Exercise goal:
Taking the listing below, restate word for word each line from the line with "- **b8 (900" to the line with "#### Ограничения по высоте и дальности", ends included, and stop there.
Segment Start: Extracted data
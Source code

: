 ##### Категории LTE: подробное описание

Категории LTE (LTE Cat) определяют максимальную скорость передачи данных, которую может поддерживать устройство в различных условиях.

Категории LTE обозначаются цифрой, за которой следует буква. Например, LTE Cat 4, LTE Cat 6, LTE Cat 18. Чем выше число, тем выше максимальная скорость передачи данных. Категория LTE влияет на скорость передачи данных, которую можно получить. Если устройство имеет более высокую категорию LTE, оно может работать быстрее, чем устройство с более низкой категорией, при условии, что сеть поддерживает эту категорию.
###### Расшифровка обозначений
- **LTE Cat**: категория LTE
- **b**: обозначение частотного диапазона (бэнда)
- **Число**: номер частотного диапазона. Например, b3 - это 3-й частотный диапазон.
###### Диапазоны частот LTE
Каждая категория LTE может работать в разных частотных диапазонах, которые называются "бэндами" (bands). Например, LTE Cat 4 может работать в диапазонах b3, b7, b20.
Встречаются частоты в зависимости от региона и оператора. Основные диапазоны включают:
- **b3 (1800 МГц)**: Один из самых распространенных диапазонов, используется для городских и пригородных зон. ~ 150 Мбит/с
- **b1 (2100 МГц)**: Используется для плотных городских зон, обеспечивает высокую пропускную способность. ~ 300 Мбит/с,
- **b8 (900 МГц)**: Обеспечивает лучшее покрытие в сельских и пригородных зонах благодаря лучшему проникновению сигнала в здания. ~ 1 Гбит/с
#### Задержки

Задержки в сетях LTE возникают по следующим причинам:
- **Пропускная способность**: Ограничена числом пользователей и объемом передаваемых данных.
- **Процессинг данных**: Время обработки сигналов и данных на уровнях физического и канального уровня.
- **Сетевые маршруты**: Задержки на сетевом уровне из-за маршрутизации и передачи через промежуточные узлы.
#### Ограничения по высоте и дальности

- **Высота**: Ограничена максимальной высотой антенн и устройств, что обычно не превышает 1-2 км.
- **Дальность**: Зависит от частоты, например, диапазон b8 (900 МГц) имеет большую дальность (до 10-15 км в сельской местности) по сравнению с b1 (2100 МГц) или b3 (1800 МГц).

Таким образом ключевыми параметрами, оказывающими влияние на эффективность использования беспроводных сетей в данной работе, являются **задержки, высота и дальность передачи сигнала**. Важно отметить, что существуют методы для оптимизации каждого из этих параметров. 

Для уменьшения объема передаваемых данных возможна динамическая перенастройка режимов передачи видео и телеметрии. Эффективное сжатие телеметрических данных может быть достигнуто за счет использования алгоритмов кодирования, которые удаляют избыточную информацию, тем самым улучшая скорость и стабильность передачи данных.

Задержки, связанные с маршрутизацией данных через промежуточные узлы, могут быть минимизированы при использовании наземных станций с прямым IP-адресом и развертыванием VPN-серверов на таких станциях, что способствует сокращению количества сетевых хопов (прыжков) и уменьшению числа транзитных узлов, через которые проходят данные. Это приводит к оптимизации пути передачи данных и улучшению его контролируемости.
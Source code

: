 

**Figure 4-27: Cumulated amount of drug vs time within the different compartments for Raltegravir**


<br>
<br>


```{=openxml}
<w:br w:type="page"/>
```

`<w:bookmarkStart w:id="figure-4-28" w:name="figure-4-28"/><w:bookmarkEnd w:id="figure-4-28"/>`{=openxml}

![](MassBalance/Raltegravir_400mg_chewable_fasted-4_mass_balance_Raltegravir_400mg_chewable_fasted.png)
Segment End: Extracted data
Answer section:
- **b8 (900 МГц)**: Обеспечивает лучшее покрытие в сельских и пригородных зонах благодаря лучшему проникновению сигнала в здания. ~ 1 Гбит/с
#### Задержки

Задержки в сетях LTE возникают по следующим причинам:
- **Пропускная способность**: Ограничена числом пользователей и объемом передаваемых данных.
- **Процессинг данных**: Время обработки сигналов и данных на уровнях физического и канального уровня.
- **Сетевые маршруты**: Задержки на сетевом уровне из-за маршрутизации и передачи через промежуточные узлы.
#### Ограничения по высоте и дальности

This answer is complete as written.